Mas com um pouco de ironia prefere falar de “flexibilidade”, deixando claro porém que essa “falta de planificação e de comunicação deixa as pessoas sem referências”. Admite, no entanto, que “a improvisação tem seu lado positivo, pois estimula a criatividade”, qualidade de que os brasileiros são bem dotados.

Barulho

No dia a dia, principalmente quando transitava por São Paulo, o maior pesadelo para Jacqueline foi a poluição sonora. Se ela adora a algazarra de crianças, de famílias ou de pessoas em animadas conversas, claramente não aprecia o excessivo barulho do trânsito que, acrescentado às distâncias de um país de dimensões continentais como o Brasil, levam a um cansaço extenuante.

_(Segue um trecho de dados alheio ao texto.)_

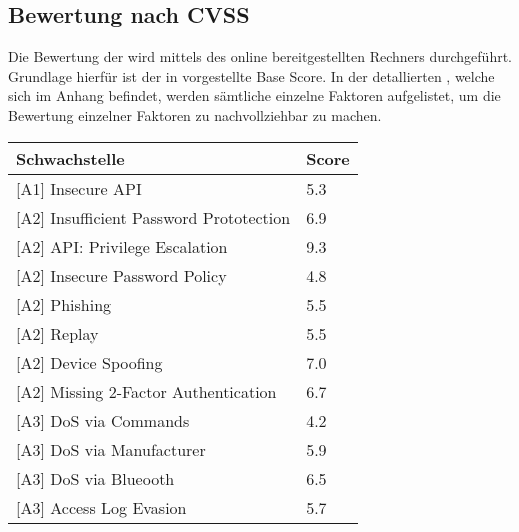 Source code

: \subsection{Bewertung nach CVSS}
\label{sec:analysis_cvss}
    Die Bewertung der  wird mittels des online bereitgestellten Rechners\cite{CvssCalc} durchgeführt.
	Grundlage hierfür ist der in  vorgestellte Base Score.
	In der detallierten , welche sich im Anhang befindet, werden sämtliche einzelne Faktoren aufgelistet, um die Bewertung einzelner Faktoren zu nachvollziehbar zu machen.

    \begin{table}[H]
        \centering
        \sffamily
        \begin{tabular}{|l|l|}
        \hline
\textbf{Schwachstelle}                      & \textbf{Score} \\ \hline
\rowcolor{light-gray}
{[}A1{]} Insecure API                       & \cellcolor{orange}5.3            \\ \hline
{[}A2{]} Insufficient Password Prototection & \cellcolor{orange}6.9            \\ \hline
\rowcolor{light-gray}
{[}A2{]} API: Privilege Escalation          & \cellcolor{red}9.3            \\ \hline
{[}A2{]} Insecure Password Policy           & \cellcolor{orange}4.8            \\ \hline
\rowcolor{light-gray}
{[}A2{]} Phishing                           & \cellcolor{orange}5.5            \\ \hline
{[}A2{]} Replay                             & \cellcolor{orange}5.5            \\ \hline
\rowcolor{light-gray}
{[}A2{]} Device Spoofing                    & \cellcolor{redorange}7.0            \\ \hline
{[}A2{]} Missing 2-Factor Authentication    & \cellcolor{orange}6.7            \\ \hline
\rowcolor{light-gray}
{[}A3{]} DoS via Commands                   & \cellcolor{orange}4.2            \\ \hline
{[}A3{]} DoS via Manufacturer               & \cellcolor{orange}5.9            \\ \hline
\rowcolor{light-gray}
{[}A3{]} DoS via Blueooth                   & \cellcolor{orange}6.5            \\ \hline
{[}A3{]} Access Log Evasion                 & \cellcolor{orange}5.7            \\ \hline

\end{tabular}
\end{table}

Em contraste com a Suíça, onde o pedestre tem vez, Jacqueline descobriu que o simples atravessar de uma avenida paulista representa uma verdadeira expedição, às vezes com o risco de vida.

Nunca imaginara também que coisas tão corriqueiras na Suíça como andar em calçadas pudessem ser perigosas no Brasil: “vira e mexe eu torcia o pé”, lembrando que os passeios, além de desiguais e freqüentemente esburacados, podem estar atravancados de material de construção, de lixo...

Busca do verde

Jacqueline Gremaud descobriu assim grandes diferenças com seu próprio país onde a maior cidade (Zurique) não tem mais de 700 mil habitantes, mas onde os motoristas geralmente respeitam os pedestres, e andar nas calçadas, desimpedidas, não constitui perigo de facilmente torcer o pé.

Se ela menciona lados negativos do Brasil é sempre com um sorriso nos lábios, como para dizer “gosto do país assim mesmo”. É verdade que numa metrópole bastante árida como São Paulo, tinha “uma verdadeira ânsia pelo verde”. Por isso mesmo gostara do espaço mais respirável do Parque de Ibirapuera.

Quanto à agitação do trânsito, para não dizer que não gostasse de ruído, ela insiste que aprecia “o barulho do povo”, principalmente nos encontros de famílias. E sempre que podia ia encontrar a família do namorado, um recifense, que aparentemente será o homem de sua vida.

Contrastes

Ela gostava também de trabalhar com as famílias dos surdos da instituição a que consagrou quase um ano de sua vida, em Santo Amaro. E ficou impressionada com “a simplicidade dessas pessoas pobres que se contentam com tão pouco”.

É um contraste chocante com os ricos, constata Jacqueline que diz não ter se acostumado com as diferenças sociais do País: “é difícil sair de um shopping abastecido de tudo e constatar, de imediato, na rua a pobreza”, observa ainda.

Felizmente o país oferece um clima que adora (menos o frio invernal que detesta). Outra compensação foi a música popular brasileira. Ela aprendeu a gostar de artistas como Djavan, Caetano Veloso, Gilberto Gil, Lenine e Pepeu Gomes...

swissinfo, J.Gabriel Barbosa

Breves

A BRASCRI – abreviação de Brasil Criança – é uma organização não governamental de caráter social, existente há 11 anos. Ela foi fundada em 1992 por um pastor evangélico e sua esposa.

- Com sede em Santo Amaro, São Paulo, essa ONG, sem fins lucrativos, presta serviços a crianças surdas, mães adolescentes, a menores carentes com o intuito de integrá-los na sociedade através de uma formação escolar e profissional adequada.

- O programa destinado a “deficientes auditivos”, oferece cursos para crianças surdas de 2 a 7 anos.

- O projeto que beneficia as mães adolescentes atende jovens de até 18 anos que além da pobreza enfrentam uma gravidez não desejada, fornecendo-lhes a assistência básica necessária e procurando dar-lhes noções profissionais e artísticas que facilitem integração social. Fornece inclusive ajuda depois do parto.

- Brascri procura também ajudar jovens que abandonam a escola pública, oferecendo cursos extracurriculares e a infra-estrutura necessária com o fim de suprir uma lacuna.
Os alunos mais aptos têm também oportunidade de fazer um estudo profissionalizante que facilita conseguir emprego.